Thinking: I am establishing scope to avoid boiling the ocean.

"For non-functional requirements, let me state some assumptions and you can correct me:"

"Scale: I will assume 200 million daily active users. About 500 million tweets per day — though most users consume content rather than create it. This tells me the system is massively read-heavy."

"Those numbers work. What about latency?"

"Timeline should load in under 200 milliseconds — users expect instant feed loading. Search can be slightly slower, maybe under 500 milliseconds. Tweets must be durable — once a user posts and gets confirmation, that tweet cannot be lost."

"For availability, I will target 99.99% — about 52 minutes of downtime per year. And I think eventual consistency is acceptable for the timeline — if a tweet appears in a follower's feed 2-3 seconds after posting, that is fine."

Writing on whiteboard:

REQUIREMENTS:
Functional: Post tweet, Follow/Unfollow, Home timeline, Search
Non-functional:
  - 200M DAU, 500M tweets/day
  - Read-heavy (~1000:1 read-to-write)
  - Timeline latency: <200ms
  - Search latency: <500ms
  - Availability: 99.99%
  - Eventual consistency OK for timeline

"That looks good. Let's proceed."

Minute 5-10: Estimation

"Let me do some quick math to understand the scale."

"Tweets per second: 500 million per day divided by about 100,000 seconds in a day gives us roughly 5,000 tweets per second for writes."

"For reads — timeline views — if each of the 200 million DAU checks their timeline 10 times per day, that is 2 billion timeline reads per day, which is about 23,000 reads per second. At peak — let's say 3x average — that is about 70,000 reads per second."

Thinking: 70K RPS is significant. A single database cannot handle this. We need caching.

"Storage: each tweet is maybe 300 bytes for text plus metadata. 500 million tweets times 300 bytes is about 150 GB per day for text. Over 5 years, that is roughly 275 TB — large but manageable with sharding."

"Media is the real storage challenge. If 20% of tweets have an image averaging 2 MB, that is 100 million images times 2 MB = 200 TB per day.

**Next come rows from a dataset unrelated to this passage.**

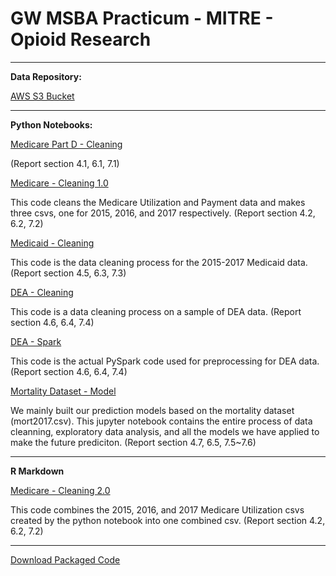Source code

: # GW MSBA Practicum - MITRE - Opioid Research

<hr>

**Data Repository:**

[AWS S3 Bucket](https://s3.console.aws.amazon.com/s3/buckets/practicum-mitre/?region=us-east-1&tab=overview)

<hr>

**Python Notebooks:**


[Medicare Part D - Cleaning](https://github.com/martimsilva/practicum_mitre/blob/master/Medicare%20Part%20D%20Opioid%20Prescriber%20Dataset%20Year%202015-2017.ipynb)

(Report section 4.1, 6.1, 7.1)

[Medicare - Cleaning 1.0](https://github.com/martimsilva/practicum_mitre/blob/master/Cleaning%20Medicare%20Dataset.ipynb)

This code cleans the Medicare Utilization and Payment data and makes three csvs, one for 2015, 2016, and 2017 respectively. (Report section 4.2, 6.2, 7.2)

[Medicaid - Cleaning](https://github.com/martimsilva/practicum_mitre/blob/master/Medicaid_Cleaning.ipynb)

This code is the data cleaning process for the 2015-2017 Medicaid data. 
(Report section 4.5, 6.3, 7.3)

[DEA - Cleaning](https://github.com/martimsilva/practicum_mitre/blob/master/dea-sample.ipynb)

This code is a data cleaning process on a sample of DEA data. 
(Report section 4.6, 6.4, 7.4)

[DEA - Spark](https://github.com/martimsilva/practicum_mitre/blob/master/dea_spark_code_filtering.txt)

This code is the actual PySpark code used for preprocessing for DEA data.
(Report section 4.6, 6.4, 7.4)

[Mortality Dataset - Model](https://github.com/martimsilva/practicum_mitre/blob/master/Mort2017_EDA_Final.ipynb)

We mainly built our prediction models based on the mortality dataset (mort2017.csv). This jupyter notebook contains the entire process of data cleanning, exploratory data analysis, and all the models we have applied to make the future prediciton. (Report section 4.7, 6.5, 7.5~7.6)

<hr>

**R Markdown**

[Medicare - Cleaning 2.0](https://github.com/martimsilva/practicum_mitre/blob/master/Cleaning%20Medicare.Rmd)

This code combines the 2015, 2016, and 2017 Medicare Utilization csvs created by the python notebook into one combined csv. (Report section 4.2, 6.2, 7.2)

<hr>

[Download Packaged Code](https://github.com/martimsilva/practicum_mitre/archive/master.zip)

This must go to object storage like S3 with a CDN in front."

"Bandwidth: at peak, 70,000 timeline reads per second, each returning maybe 50 KB of data, that is about 3.5 GB per second or about 28 Gbps outbound."

ESTIMATION:
Write: ~5,000 tweets/sec
Read: ~23K timeline reads/sec (peak: ~70K)
Storage: 150 GB/day text, 200 TB/day media
Bandwidth: ~28 Gbps peak outbound

Key insight: Read-heavy → Need aggressive caching
Key insight: Media-heavy → CDN + Object Storage

"Good estimates. What does this tell you about the architecture?"

"This tells me three things. First, we need a caching layer — no database handles 70K reads per second for complex timeline queries. Second, media must bypass our servers entirely — presigned URLs to S3 with CDN delivery. Third, the database will need sharding eventually, but we can start with read replicas for the read volume."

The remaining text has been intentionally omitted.